(Entries provided Opens)

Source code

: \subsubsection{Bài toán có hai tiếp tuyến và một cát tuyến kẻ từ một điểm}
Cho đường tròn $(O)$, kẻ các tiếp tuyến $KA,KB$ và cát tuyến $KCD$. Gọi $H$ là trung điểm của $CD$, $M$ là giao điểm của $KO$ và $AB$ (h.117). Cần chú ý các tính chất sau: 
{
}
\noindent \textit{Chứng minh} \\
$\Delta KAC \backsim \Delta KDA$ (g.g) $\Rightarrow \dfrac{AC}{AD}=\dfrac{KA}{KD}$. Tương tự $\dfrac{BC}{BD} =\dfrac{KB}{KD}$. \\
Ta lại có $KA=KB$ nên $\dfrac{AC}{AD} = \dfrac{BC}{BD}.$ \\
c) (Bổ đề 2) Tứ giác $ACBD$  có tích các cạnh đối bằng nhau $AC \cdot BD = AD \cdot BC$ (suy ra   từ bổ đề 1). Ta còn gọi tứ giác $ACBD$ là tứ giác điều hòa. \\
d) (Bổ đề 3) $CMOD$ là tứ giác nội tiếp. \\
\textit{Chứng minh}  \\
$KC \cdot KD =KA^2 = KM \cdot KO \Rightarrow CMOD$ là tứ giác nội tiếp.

(Entries provided Closes)
(Entries provided Opens)

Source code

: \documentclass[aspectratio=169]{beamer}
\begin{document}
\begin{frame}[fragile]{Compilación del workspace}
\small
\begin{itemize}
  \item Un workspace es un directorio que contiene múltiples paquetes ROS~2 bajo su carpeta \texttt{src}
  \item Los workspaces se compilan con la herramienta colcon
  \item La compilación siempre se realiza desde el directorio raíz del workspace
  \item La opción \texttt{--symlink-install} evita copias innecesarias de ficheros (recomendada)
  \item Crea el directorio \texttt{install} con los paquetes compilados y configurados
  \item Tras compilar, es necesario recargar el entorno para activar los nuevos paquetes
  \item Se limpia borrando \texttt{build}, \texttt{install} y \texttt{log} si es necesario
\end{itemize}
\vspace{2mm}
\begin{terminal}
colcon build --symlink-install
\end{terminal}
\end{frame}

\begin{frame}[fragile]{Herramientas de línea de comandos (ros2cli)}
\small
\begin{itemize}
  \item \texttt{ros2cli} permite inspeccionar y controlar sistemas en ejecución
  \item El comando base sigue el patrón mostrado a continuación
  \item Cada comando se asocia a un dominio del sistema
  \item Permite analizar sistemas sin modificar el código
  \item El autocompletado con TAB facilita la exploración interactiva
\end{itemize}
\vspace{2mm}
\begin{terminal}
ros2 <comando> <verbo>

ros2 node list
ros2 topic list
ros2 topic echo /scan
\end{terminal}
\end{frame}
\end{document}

(Entries provided Closes)
(Entries provided Opens)

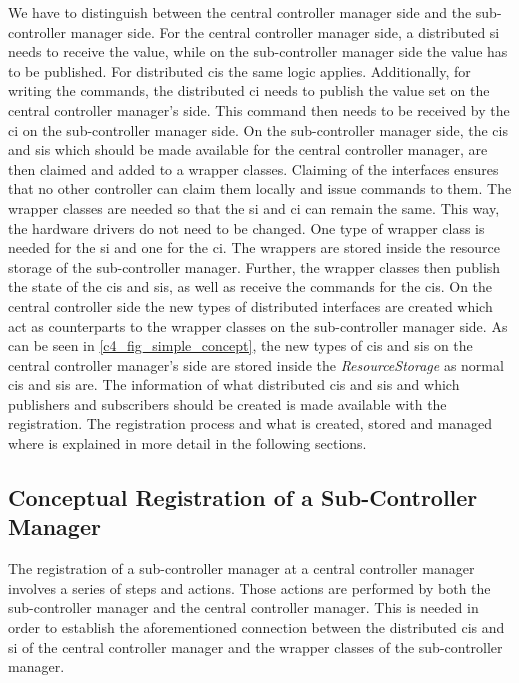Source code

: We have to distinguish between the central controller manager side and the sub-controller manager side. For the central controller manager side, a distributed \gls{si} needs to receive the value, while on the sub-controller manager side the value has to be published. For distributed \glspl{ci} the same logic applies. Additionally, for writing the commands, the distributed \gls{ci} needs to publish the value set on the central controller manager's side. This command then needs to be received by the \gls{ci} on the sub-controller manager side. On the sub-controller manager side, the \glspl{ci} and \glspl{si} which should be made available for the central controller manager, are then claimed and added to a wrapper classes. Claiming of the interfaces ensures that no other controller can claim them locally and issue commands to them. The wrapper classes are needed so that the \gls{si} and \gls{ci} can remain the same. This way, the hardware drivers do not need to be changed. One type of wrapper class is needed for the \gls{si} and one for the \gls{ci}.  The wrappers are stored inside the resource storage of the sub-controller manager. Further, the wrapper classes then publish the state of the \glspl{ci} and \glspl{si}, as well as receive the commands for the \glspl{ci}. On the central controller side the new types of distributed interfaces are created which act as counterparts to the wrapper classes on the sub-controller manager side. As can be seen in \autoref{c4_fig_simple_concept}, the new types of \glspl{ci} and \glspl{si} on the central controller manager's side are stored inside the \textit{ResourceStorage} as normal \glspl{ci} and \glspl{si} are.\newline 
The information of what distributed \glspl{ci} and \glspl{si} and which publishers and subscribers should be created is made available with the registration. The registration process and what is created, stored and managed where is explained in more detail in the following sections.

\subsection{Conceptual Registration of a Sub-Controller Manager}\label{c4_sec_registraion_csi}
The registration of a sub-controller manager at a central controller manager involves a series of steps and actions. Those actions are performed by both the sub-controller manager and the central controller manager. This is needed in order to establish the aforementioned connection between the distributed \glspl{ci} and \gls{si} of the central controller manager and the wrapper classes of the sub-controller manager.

(Entries provided Closes)

**Task statement**
Give again exactly, and only, the lines above starting at the one with "la herramienta colcon" and ending at the one with "sistemas en ejecución".

**Answer area**
  \item Los workspaces se compilan con la herramienta colcon
  \item La compilación siempre se realiza desde el directorio raíz del workspace
  \item La opción \texttt{--symlink-install} evita copias innecesarias de ficheros (recomendada)
  \item Crea el directorio \texttt{install} con los paquetes compilados y configurados
  \item Tras compilar, es necesario recargar el entorno para activar los nuevos paquetes
  \item Se limpia borrando \texttt{build}, \texttt{install} y \texttt{log} si es necesario
\end{itemize}
\vspace{2mm}
\begin{terminal}
colcon build --symlink-install
\end{terminal}
\end{frame}

\begin{frame}[fragile]{Herramientas de línea de comandos (ros2cli)}
\small
\begin{itemize}
  \item \texttt{ros2cli} permite inspeccionar y controlar sistemas en ejecución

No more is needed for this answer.